More Speculation On The Supreme Court Leaker
Supreme Court watchers have been speculating since Sunday night about who might have leaked confidential court information to the press.
Aside from the question of whether or not Chief Justice Roberts may have switched his position on the Affordable Care Act at some point after the Justices first met to discuss the case, one burning question has been who may have been the person who talked to CBS News Reporter Jan Crawford about what are supposed to be private and highly confidential judicial discussions. As I noted in my original post on Crawford’s story, the number of suspects would seem to be limited to a very small universe of people, with Supreme Court Justices and their law clerks being the ones most likely to have the kind of information that Crawford’s report contained. Law Professor Orin Kerr reached conclusions similar to mine in his initial post on the matter, as have others who have engaged in the always popular Washington guessing game of “Who’s The Leaker?”
In his post Sunday evening, Kerr noted that Crawford had previously interviewed, and appears to have good relationships with, Justices Kennedy and Thomas, and Norm Scheiber takes the ball and runs with it from there:
As for the second justice, assuming there was a second (and obviously there need not have been), my money is on Anthony Kennedy. Crawford’s piece really goes out of its way to cast him as principled and intellectually formidable, something that, suffice it to say, is a bit at odds with the conventional wisdom.
As for Kennedy’s motives, one gets the sense reading Crawford’s piece—which was clearly shaped by Kennedy’s “close associates,” if not Kennedy himself—that he smelled an opportunity to redeem himself with conservatives and relinquish the turncoat title to John Roberts. In fact, the whole rehabilitation effort smacks of the same grandiosity that critics mock in his opinions. If it were any other justice, the over-the-top defense of Kennedy might suggest they weren’tthe source. For Kennedy, the gun isn’t just smoking, it’s downright ablaze. A little subtlety might have gone a long way here.
Predictably, the likes of ThinkProgress have jumped all over the suggestion that Justice Thomas might be involved in all of this, although their reasons for doing so are clearly more motivated by ideological and the long standing grudge against the Justice among people on the left than any quest for the truth. It is worth noting those, as Dylan Byers points out, that in the past Thomas has had kind words for Crawford.
Kerr, meanwhile, points out today that National Review’s Ramesh Ponnuru had said the following during a Princeton University event in early June:
My own sort of educated guess, based on people I talk to at the Supreme Court, is that — Well, as I’m sure people know, there’s an initial vote the same week, on the Friday of the oral arguments. And my understanding is that there was a 5-4 vote to strike down the mandate and maybe some related provisions but not the entire act. Since then, interestingly, there seem to have been some second thoughts. Not on the part of Justice Kennedy, but on the part of Chief Justice Roberts, who seems to be going a little bit wobbly. So right now, I would say, [the outcome of the case] is a little bit up in the air….
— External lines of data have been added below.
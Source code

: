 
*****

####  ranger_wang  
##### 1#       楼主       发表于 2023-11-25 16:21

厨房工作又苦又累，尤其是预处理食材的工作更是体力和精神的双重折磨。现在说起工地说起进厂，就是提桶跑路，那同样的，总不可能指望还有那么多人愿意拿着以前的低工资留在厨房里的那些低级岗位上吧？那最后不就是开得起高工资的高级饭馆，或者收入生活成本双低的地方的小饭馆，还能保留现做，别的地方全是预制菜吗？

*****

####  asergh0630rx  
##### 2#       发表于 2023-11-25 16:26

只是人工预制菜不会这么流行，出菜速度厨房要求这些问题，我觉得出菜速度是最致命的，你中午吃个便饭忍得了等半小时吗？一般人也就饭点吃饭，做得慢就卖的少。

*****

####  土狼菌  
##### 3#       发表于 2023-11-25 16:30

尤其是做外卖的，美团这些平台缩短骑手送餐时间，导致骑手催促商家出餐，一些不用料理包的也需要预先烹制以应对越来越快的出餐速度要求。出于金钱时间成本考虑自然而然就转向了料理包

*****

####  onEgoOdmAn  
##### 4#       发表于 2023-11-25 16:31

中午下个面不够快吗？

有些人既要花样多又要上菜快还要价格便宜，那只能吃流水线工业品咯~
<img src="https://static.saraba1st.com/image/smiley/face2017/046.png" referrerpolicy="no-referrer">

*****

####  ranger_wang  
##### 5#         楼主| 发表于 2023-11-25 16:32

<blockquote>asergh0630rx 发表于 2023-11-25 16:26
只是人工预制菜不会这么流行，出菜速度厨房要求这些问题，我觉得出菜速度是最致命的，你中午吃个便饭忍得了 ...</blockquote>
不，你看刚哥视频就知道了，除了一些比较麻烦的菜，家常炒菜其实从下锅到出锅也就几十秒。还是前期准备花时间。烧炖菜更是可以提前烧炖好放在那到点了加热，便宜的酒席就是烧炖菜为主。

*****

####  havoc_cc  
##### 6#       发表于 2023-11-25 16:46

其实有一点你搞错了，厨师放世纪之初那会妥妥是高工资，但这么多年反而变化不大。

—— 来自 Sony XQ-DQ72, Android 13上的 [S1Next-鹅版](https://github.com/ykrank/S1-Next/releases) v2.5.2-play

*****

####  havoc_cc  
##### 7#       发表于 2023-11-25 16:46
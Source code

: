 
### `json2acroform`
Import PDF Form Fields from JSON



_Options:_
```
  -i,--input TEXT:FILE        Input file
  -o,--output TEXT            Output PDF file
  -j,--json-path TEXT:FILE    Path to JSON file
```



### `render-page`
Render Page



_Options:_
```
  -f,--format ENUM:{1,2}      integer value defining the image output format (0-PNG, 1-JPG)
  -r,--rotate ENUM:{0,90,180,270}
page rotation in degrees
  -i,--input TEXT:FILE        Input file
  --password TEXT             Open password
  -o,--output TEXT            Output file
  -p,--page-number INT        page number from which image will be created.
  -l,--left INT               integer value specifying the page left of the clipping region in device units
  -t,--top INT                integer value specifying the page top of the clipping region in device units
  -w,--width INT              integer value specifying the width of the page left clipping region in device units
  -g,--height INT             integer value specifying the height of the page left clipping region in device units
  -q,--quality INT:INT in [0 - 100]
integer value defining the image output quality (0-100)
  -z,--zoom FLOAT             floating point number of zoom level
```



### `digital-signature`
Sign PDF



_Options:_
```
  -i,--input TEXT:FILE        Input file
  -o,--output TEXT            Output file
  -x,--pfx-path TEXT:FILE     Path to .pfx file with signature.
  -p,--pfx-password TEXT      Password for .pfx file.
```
What’s interesting about Ponnuru’s statement in June is that, by the time the opinion had come out the four dissenters had reached the point where they said the entire law should be thrown out whereas his “source” says that the consensus at some point was to strike down the mandate and only some provisions of the law. Whether this means that Ponnuru’s source was misinformed, or whether there was more than one changed opinion on SCOTUS, is unclear. As for what it tells us about the identity of the leaker, Kerr speculates that the universe of people who would leak to Ponnuru is smaller than the universe of people that would leak to Crawford, and the the Ponnuru leaker was more likely to be a law clerk than a Justice. Whether that means the Crawford leaker is also a law clerk, or whether they had independent sources is unclear.
So where does this leave us in the quest to figure out who the leaker is? In some sense, your guess is as good as mine or Kerr’s. Kerr does say that he thinks it’s unlikely that it’s a law clerk because leaking would be a career ending move for them if they were ever discovered, but Christopher Shea argues that the damage to a law clerk’s career would necessarily be as bad as Kerr speculates given recent history. Therefore, I wouldn’t discount the possibility that this was the work of one or more law clerks. Of course, the story becomes far more interesting if the leaker is one of the Justices, because it brings up speculation about what this could mean for the future of inter-personal relationships on the Court in the future, and what impact it might have on alliances in particular cases.
So far, we haven’t heard a single comment about the Crawford story from anyone close to the Supreme Court, and it’s unlikely that we will either. However, I have no doubt that, even though the Justices are on vacation now, there has has been some communication on some level about all of this, possibly even an internal investigation. I get the feeling that this story isn’t finished just yet.